The deeper fix is making actions observable. Ensure every tool returns a crisp, unambiguous signal of success or failure — a changed line count, a row ID, an explicit "no rows matched." Vague results like an empty string or a bare "OK" are loop fuel.
Failure mode two: the wrong tool call
When an agent has fifteen tools, it will sometimes pick the wrong one — calling a search tool when it should write, or a generic HTTP fetch when a purpose-built API tool exists. This is almost always a description problem, not a model problem. Tool descriptions are prompt engineering. If two tools have overlapping, vague descriptions, the model is guessing, and it will guess wrong under pressure.
Audit your tool definitions the way you would audit ambiguous function names in a shared codebase. Each description should state precisely what the tool does, when to use it, and — critically — when not to use it. "Use this to read files" is weak. "Read the current contents of a file by absolute path. Use this before editing. Do not use this to list directories; use list_dir instead" steers the model decisively. Reducing the tool count for a given subagent also helps enormously; an agent with three sharply-scoped tools makes better choices than one with twenty fuzzy ones.

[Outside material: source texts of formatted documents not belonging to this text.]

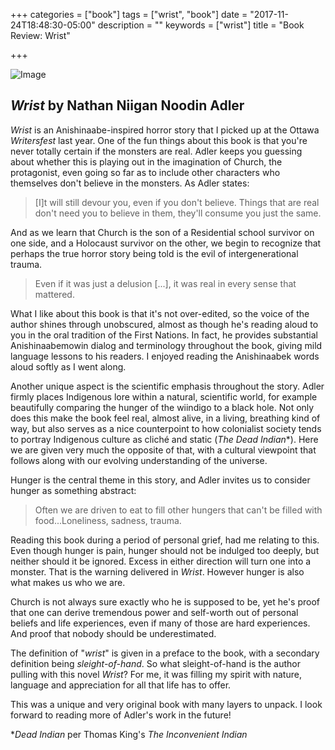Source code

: +++
categories = ["book"]
tags = ["wrist", "book"]
date = "2017-11-24T18:48:30-05:00"
description = ""
keywords = ["wrist"]
title = "Book Review: Wrist"

+++

![Image](/images/wrist.jpg)

## *Wrist* by Nathan Niigan Noodin Adler

*Wrist* is an Anishinaabe-inspired horror story that I picked up at the Ottawa *Writersfest* last year. One of the fun things about this book is that you're never totally certain if the monsters are real. Adler keeps you guessing about whether this is playing out in the imagination of Church, the protagonist, even going so far as to include other characters who themselves don't believe in the monsters. As Adler states:

> [I]t will still devour you, even if you don't believe.
> Things that are real don't need you to believe in them, they'll consume you just the same.


And as we learn that Church is the son of a Residential school survivor on one side, and a Holocaust survivor on the other, we begin to recognize that perhaps the true horror story being told is the evil of intergenerational trauma.

> Even if it was just a delusion [...], it was real in every sense that mattered.

What I like about this book is that it's not over-edited, so the voice of the author shines through unobscured, almost as though he's reading aloud to you in the oral tradition of the First Nations. In fact, he provides substantial Anishinaabemowin dialog and terminology throughout the book, giving mild language lessons to his readers. I enjoyed reading the Anishinaabek words aloud softly as I went along.

Another unique aspect is the scientific emphasis throughout the story. Adler firmly places Indigenous lore within a natural, scientific world, for example beautifully comparing the hunger of the wiindigo to a black hole. Not only does this make the book feel real, almost alive, in a living, breathing kind of way, but also serves as a nice counterpoint to how colonialist society tends to portray Indigenous culture as cliché and static (*The Dead Indian*\*). Here we are given very much the opposite of that, with a cultural viewpoint that follows along with our evolving understanding of the universe.

Hunger is the central theme in this story, and Adler invites us to consider hunger as something abstract:

> Often we are driven to eat to fill other hungers that can't be filled with food...Loneliness, sadness, trauma.

Reading this book during a period of personal grief, had me relating to this. Even though hunger is pain, hunger should not be indulged too deeply, but neither should it be ignored. Excess in either direction will turn one into a monster. That is the warning delivered in *Wrist*. However hunger is also what makes us who we are.

Church is not always sure exactly who he is supposed to be, yet he's proof that one can derive tremendous power and self-worth out of personal beliefs and life experiences, even if many of those are hard experiences. And proof that nobody should be underestimated.

The definition of "*wrist*" is given in a preface to the book, with a secondary definition being *sleight-of-hand*. So what sleight-of-hand is the author pulling with this novel *Wrist*?  For me, it was filling my spirit with nature, language and appreciation for all that life has to offer.

This was a unique and very original book with many layers to unpack. I look forward to reading more of Adler's work in the future!

\**Dead Indian* per Thomas King's *The Inconvenient Indian*
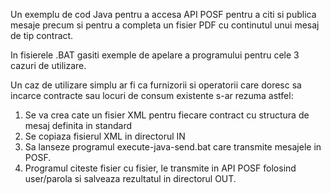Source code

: Un exemplu de cod Java pentru a accesa API POSF pentru a citi si publica mesaje precum si pentru a completa un fisier PDF cu continutul unui mesaj de tip contract.

In fisierele .BAT gasiti exemple de apelare a programului pentru cele 3 cazuri de utilizare.

Un caz de utilizare simplu ar fi ca furnizorii si operatorii care doresc sa incarce contracte sau locuri de consum existente s-ar rezuma astfel:
1. Se va crea cate un fisier XML pentru fiecare contract cu structura de mesaj definita in standard
2. Se copiaza fisierul XML in directorul IN 
3. Sa lanseze programul execute-java-send.bat care transmite mesajele in POSF. 
4. Programul citeste fisier cu fisier, le transmite in API POSF folosind user/parola si salveaza rezultatul in directorul OUT.


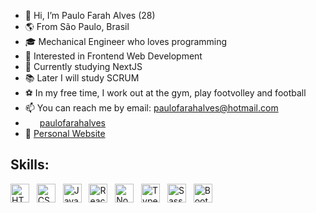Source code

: - 👋  Hi, I’m Paulo Farah Alves (28)
- 🌎  From São Paulo, Brasil
- 🎓  Mechanical Engineer who loves programming
- 👀  Interested in Frontend Web Development
- 🌱  Currently studying NextJS
- 📚  Later I will study SCRUM
- ⚽ In my free time, I work out at the gym, play footvolley and football
- 📫  You can reach me by email: paulofarahalves@hotmail.com<!-- - 👤  [LinkedIn](https://www.linkedin.com/in/paulofarahalves/) -->
- <a href="https://www.linkedin.com/in/paulofarahalves/" target="_blank" rel="noreferrer"><img src="https://raw.githubusercontent.com/danielcranney/readme-generator/main/public/icons/socials/linkedin.svg" width="15" height="15"/></a> &nbsp;<a href="https://www.linkedin.com/in/paulofarahalves/" target="_blank" rel="noreferrer">paulofarahalves</a>
- 💼  [Personal Website](https://paulofarahalves.github.io/portfolio/)

## Skills:

<p align="left">
<a href="https://developer.mozilla.org/en-US/docs/Glossary/HTML5" target="_blank" rel="noreferrer"><img src="https://raw.githubusercontent.com/danielcranney/readme-generator/main/public/icons/skills/html5-colored.svg" width="30" height="30" alt="HTML5" /></a> &nbsp;
<a href="https://www.w3.org/TR/CSS/#css" target="_blank" rel="noreferrer"><img src="https://raw.githubusercontent.com/danielcranney/readme-generator/main/public/icons/skills/css3-colored.svg" width="30" height="30" alt="CSS3" /></a> &nbsp;
<a href="https://developer.mozilla.org/en-US/docs/Web/JavaScript" target="_blank" rel="noreferrer"><img src="https://raw.githubusercontent.com/danielcranney/readme-generator/main/public/icons/skills/javascript-colored.svg" width="30" height="30" alt="JavaScript" /></a> &nbsp;
<a href="https://reactjs.org/" target="_blank" rel="noreferrer"><img src="https://raw.githubusercontent.com/danielcranney/readme-generator/main/public/icons/skills/react-colored.svg" width="30" height="30" alt="React" /></a> &nbsp;
<a href="https://nodejs.org/en/about" target="_blank" rel="noreferrer"><img src="https://raw.githubusercontent.com/danielcranney/readme-generator/main/public/icons/skills/nodejs-colored.svg" width="30" height="30" alt="Node" /></a> &nbsp;
<a href="https://www.typescriptlang.org/" target="_blank" rel="noreferrer"><img src="https://raw.githubusercontent.com/danielcranney/readme-generator/main/public/icons/skills/typescript-colored.svg" width="30" height="30" alt="Typescript" /></a> &nbsp;
<a href="https://sass-lang.com/" target="_blank" rel="noreferrer"><img src="https://raw.githubusercontent.com/danielcranney/readme-generator/main/public/icons/skills/sass-colored.svg" width="30" height="30" alt="Sass" /></a> &nbsp;
<a href="https://getbootstrap.com/" target="_blank" rel="noreferrer"><img src="https://raw.githubusercontent.com/danielcranney/readme-generator/main/public/icons/skills/bootstrap-colored.svg" width="30" height="30" alt="Bootstrap" /></a> &nbsp;
</p>
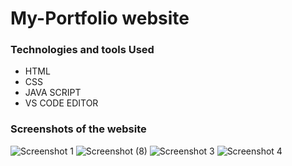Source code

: # My-Portfolio website

### Technologies and tools Used 
- HTML
- CSS
- JAVA SCRIPT
- VS CODE EDITOR

### Screenshots of the website

![Screenshot 1](https://github.com/Jitendra-choudary/My-Portfolio/assets/90691553/026a4bf5-fc14-4222-b4fd-8c91998ea655)
![Screenshot (8)](https://github.com/Jitendra-choudary/My-Portfolio/assets/90691553/a65d1890-d99c-4839-9373-fa36a8d2275d)
![Screenshot 3](https://github.com/Jitendra-choudary/My-Portfolio/assets/90691553/0853b28a-d89a-4ad7-9a76-8bbacd9414c0)
![Screenshot 4](https://github.com/Jitendra-choudary/My-Portfolio/assets/90691553/7c44f07d-f713-46e5-ae49-a713c7d1b291)
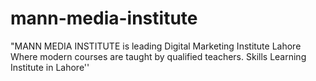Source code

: # mann-media-institute
"MANN MEDIA INSTITUTE is leading Digital Marketing Institute Lahore Where modern courses are taught by qualified teachers. Skills Learning Institute in Lahore''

Failure mode three: hallucinated arguments
Hallucinated arguments are when the model calls the right tool with invented inputs — a file path that doesn't exist, a column name it never saw, a customer ID it pattern-matched into existence. The cause is usually that the needed value was never actually in context, so the model filled the gap with something plausible. The fix is twofold: schema strictness and grounding.

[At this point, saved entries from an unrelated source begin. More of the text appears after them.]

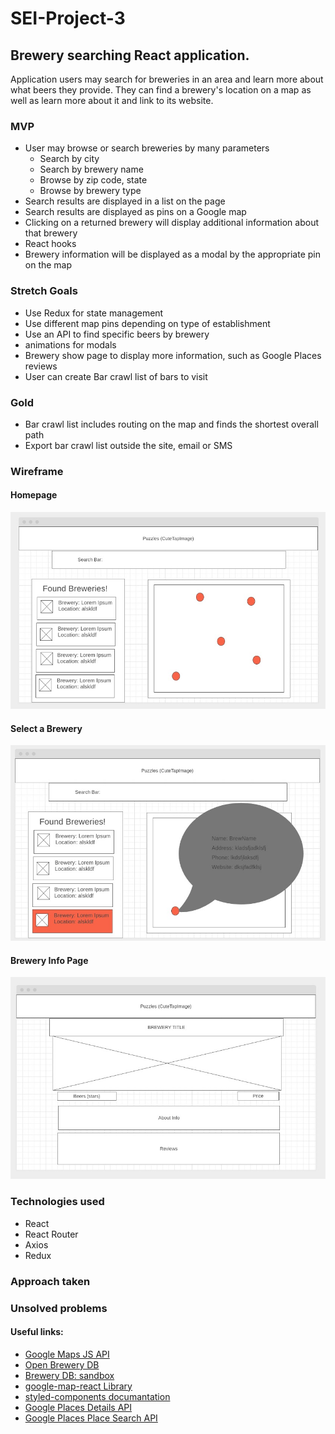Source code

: # SEI-Project-3

## Brewery searching React application. 
Application users may search for breweries in an area and learn more about what beers they provide. They can find a brewery's location on a map as well as learn more about it and link to its website.

### MVP
- User may browse or search breweries by many parameters
  - Search by city
  - Search by brewery name
  - Browse by zip code, state
  - Browse by brewery type
- Search results are displayed in a list on the page
- Search results are displayed as pins on a Google map
- Clicking on a returned brewery will display additional information about that brewery
- React hooks
- Brewery information will be displayed as a modal by the appropriate pin on the map

### Stretch Goals
- Use Redux for state management
- Use different map pins depending on type of establishment
- Use an API to find specific beers by brewery
- animations for modals
- Brewery show page to display more information, such as Google Places reviews
- User can create Bar crawl list of bars to visit

### Gold
- Bar crawl list includes routing on the map and finds the shortest overall path
- Export bar crawl list outside the site, email or SMS

### Wireframe
#### Homepage
![HomePage](/planning/wireframes/HomePage.jpg)
#### Select a Brewery
![Select Brewery](/planning/wireframes/Select_Brewery.jpg)
#### Brewery Info Page
![Brewery Info Page](/planning/wireframes/BreweryInfoPage.jpg)

### Technologies used
- React
- React Router
- Axios
- Redux


### Approach taken 


### Unsolved problems



#### Useful links:
- [Google Maps JS API](https://developers.google.com/maps/documentation/javascript/overview#maps_map_simple-javascript)
- [Open Brewery DB](https://www.openbrewerydb.org/)
- [Brewery DB: sandbox](https://www.brewerydb.com/developers/docs)
- [google-map-react Library](https://www.npmjs.com/package/google-map-react)
- [styled-components documantation](https://styled-components.com/docs/basics)
- [Google Places Details API](https://developers.google.com/places/web-service/details)
- [Google Places Place Search API](https://developers.google.com/places/web-service/search)


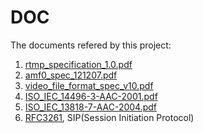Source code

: # DOC

The documents refered by this project:

1. [rtmp_specification_1.0.pdf](https://github.com/onedss/srs/blob/2.0release/trunk/doc/rtmp_specification_1.0.pdf)
1. [amf0_spec_121207.pdf](https://github.com/onedss/srs/blob/2.0release/trunk/doc/amf0_spec_121207.pdf)
1. [video_file_format_spec_v10.pdf](https://github.com/onedss/srs/blob/2.0release/trunk/doc/video_file_format_spec_v10_1.pdf)
1. [ISO_IEC_14496-3-AAC-2001.pdf](https://github.com/onedss/srs/blob/2.0release/trunk/doc/ISO_IEC_14496-3-AAC-2001.pdf)
1. [ISO_IEC_13818-7-AAC-2004.pdf](https://github.com/onedss/srs/blob/2.0release/trunk/doc/ISO_IEC_13818-7-AAC-2004.pdf)
1. [RFC3261](https://www.ietf.org/rfc/rfc3261.txt), SIP(Session Initiation Protocol)
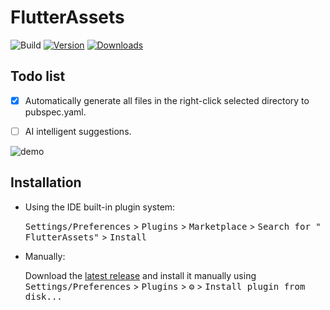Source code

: # FlutterAssets

![Build](https://github.com/Wenpiner/FlutterAssets/workflows/Build/badge.svg)
[![Version](https://img.shields.io/jetbrains/plugin/v/22869-flutterassets.svg)](https://plugins.jetbrains.com/plugin/22869-flutterassets)
[![Downloads](https://img.shields.io/jetbrains/plugin/d/22869-flutterassets.svg)](https://plugins.jetbrains.com/plugin/22869-flutterassets)

## Todo list
<!-- Plugin description -->

- [x] Automatically generate all files in the right-click selected directory to pubspec.yaml.
- [ ] AI intelligent suggestions.


![demo](https://github.com/Wenpiner/FlutterAssets/blob/main/images/g.gif)
## Installation

- Using the IDE built-in plugin system:

  <kbd>Settings/Preferences</kbd> > <kbd>Plugins</kbd> > <kbd>Marketplace</kbd> > <kbd>Search for "
  FlutterAssets"</kbd> >
  <kbd>Install</kbd>

- Manually:

  Download the [latest release](https://github.com/Wenpiner/FlutterAssets/releases/latest) and install it manually using
  <kbd>Settings/Preferences</kbd> > <kbd>Plugins</kbd> > <kbd>⚙️</kbd> > <kbd>Install plugin from disk...</kbd>

<!-- Plugin description end -->
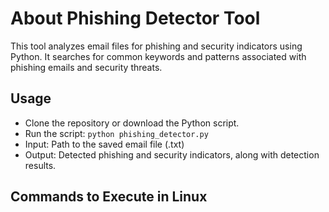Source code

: 
<!DOCTYPE html>
<html lang="en">
<head>
    <meta charset="UTF-8">
    <meta name="viewport" content="width=device-width, initial-scale=1.0">
   
</head>
<body>

<h1>About Phishing Detector Tool</h1>


<p>This tool analyzes email files for phishing and security indicators using Python. It searches for common keywords and patterns associated with phishing emails and security threats.</p>

<h2>Usage</h2>
<ul>
    <li>Clone the repository or download the Python script.</li>
    <li>Run the script: <code>python phishing_detector.py</code></li>
    <li>Input: Path to the saved email file (.txt)</li>
    <li>Output: Detected phishing and security indicators, along with detection results.</li>
</ul>

<h2>Commands to Execute in Linux</h2>
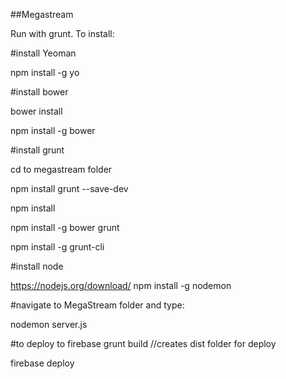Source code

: ##Megastream

Run with grunt. To install: 

#install Yeoman

npm install -g yo

#install bower

bower install

npm install -g bower

#install grunt

cd to megastream folder

npm install grunt --save-dev

npm install

npm install -g bower grunt

npm install -g grunt-cli

#install node

https://nodejs.org/download/
npm install -g nodemon

#navigate to MegaStream folder and type:

nodemon server.js

#to deploy to firebase
grunt build              //creates dist folder for deploy

firebase deploy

On schema strictness, define tool input schemas tightly with enums, formats, and required fields, and validate before execution. When validation fails, return the error to the model with a specific message — "path must be absolute and start with /; you passed a relative path" — rather than throwing. The model can correct from a good error far better than it can from a silent failure. On grounding, make sure the values the agent needs are present in context before it needs them. If it must reference a database column, give it the schema first. An agent that hallucinates arguments is often an agent that was asked to act without the facts.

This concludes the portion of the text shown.